Auschwitz 'may turn away people' amid record visits
The former Nazi concentration camp at Auschwitz is attracting so many visitors people may have to be turned away, staff there have warned.
The site, now a museum and memorial, saw a 40 per cent increase in visits in the first three months of 2015, compared with the previous year.
Staff advise people wishing to visit to book in advance online.
More than a million people, mostly Jews, died at Auschwitz, in Nazi-occupied Poland, during World War Two.
"We already see that on particular hours, long waiting may be necessary in order to enter the former camp," said Andrzej Kacorzyk, the museum's deputy director.

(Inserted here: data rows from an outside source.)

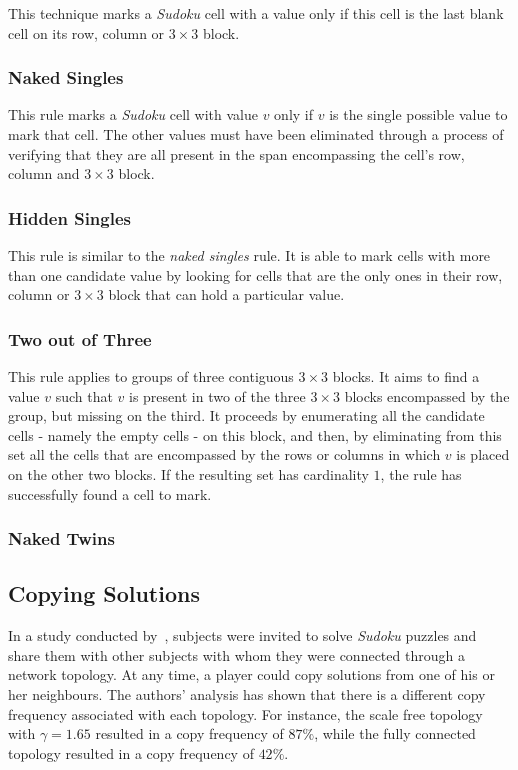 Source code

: \documentclass[letterpaper]{article}
\begin{document}
This technique marks a {\em Sudoku} cell with a value only if this cell is the last blank cell on its row, column or $3 \times 3$ block.

\subsubsection{Naked Singles}

This rule marks a {\em Sudoku} cell with value $v$ only if $v$ is the single possible value to mark that cell. The other values must have been eliminated through a process of verifying that they are all present in the span encompassing the cell's row, column and $3 \times 3$ block.

\subsubsection{Hidden Singles}

This rule is similar to the {\em naked singles} rule. It is able to mark cells with more than one candidate value by looking for cells that are the only ones in their row, column or $3 \times 3$ block that can hold a particular value.

\subsubsection{Two out of Three}

This rule applies to groups of three contiguous $3 \times 3$ blocks. It aims to find a value $v$ such that $v$ is present in two of the three $3 \times 3$ blocks encompassed by the group, but missing on the third. It proceeds by enumerating all the candidate cells - namely the empty cells - on this block, and then, by eliminating from this set all the cells that are encompassed by the rows or columns in which $v$ is placed on the other two blocks. If the resulting set has cardinality $1$, the rule has successfully found a cell to mark.

\subsubsection{Naked Twins}

\subsection{Copying Solutions}

In a study conducted by~\cite{farenzena:collabem}, subjects were invited to solve {\em Sudoku} puzzles and share them with other subjects with whom they were connected through a network topology. At any time, a player could copy solutions from one of his or her neighbours. The authors' analysis has shown that there is a different copy frequency associated with each topology. For instance, the scale free topology with $\gamma = 1.65$ resulted in a copy frequency of $87 \%$, while the fully connected topology resulted in a copy frequency of $42 \%$.
\end{document}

"If the attendance continues to grow in such a dynamic way in the months to follow, it may result in the fact that not all persons willing to enter the former camp and learn about the history of Auschwitz in its authentic space will be able to do it."
This year the death camp marked 70 years since its liberation by Soviet soldiers, a possible explanation for the surge in visitors.
But attendances had already been growing, with a record 1.5m people visiting in 2014.
The news came as a former Nazi SS guard at the camp began the second day of his trial on charges of being an accessory to the murder of at least 300,000 Jews.
Oskar Groening, 93, has admitted he was "morally" guilty but said it was up to the court to decide whether he was guilty under criminal law.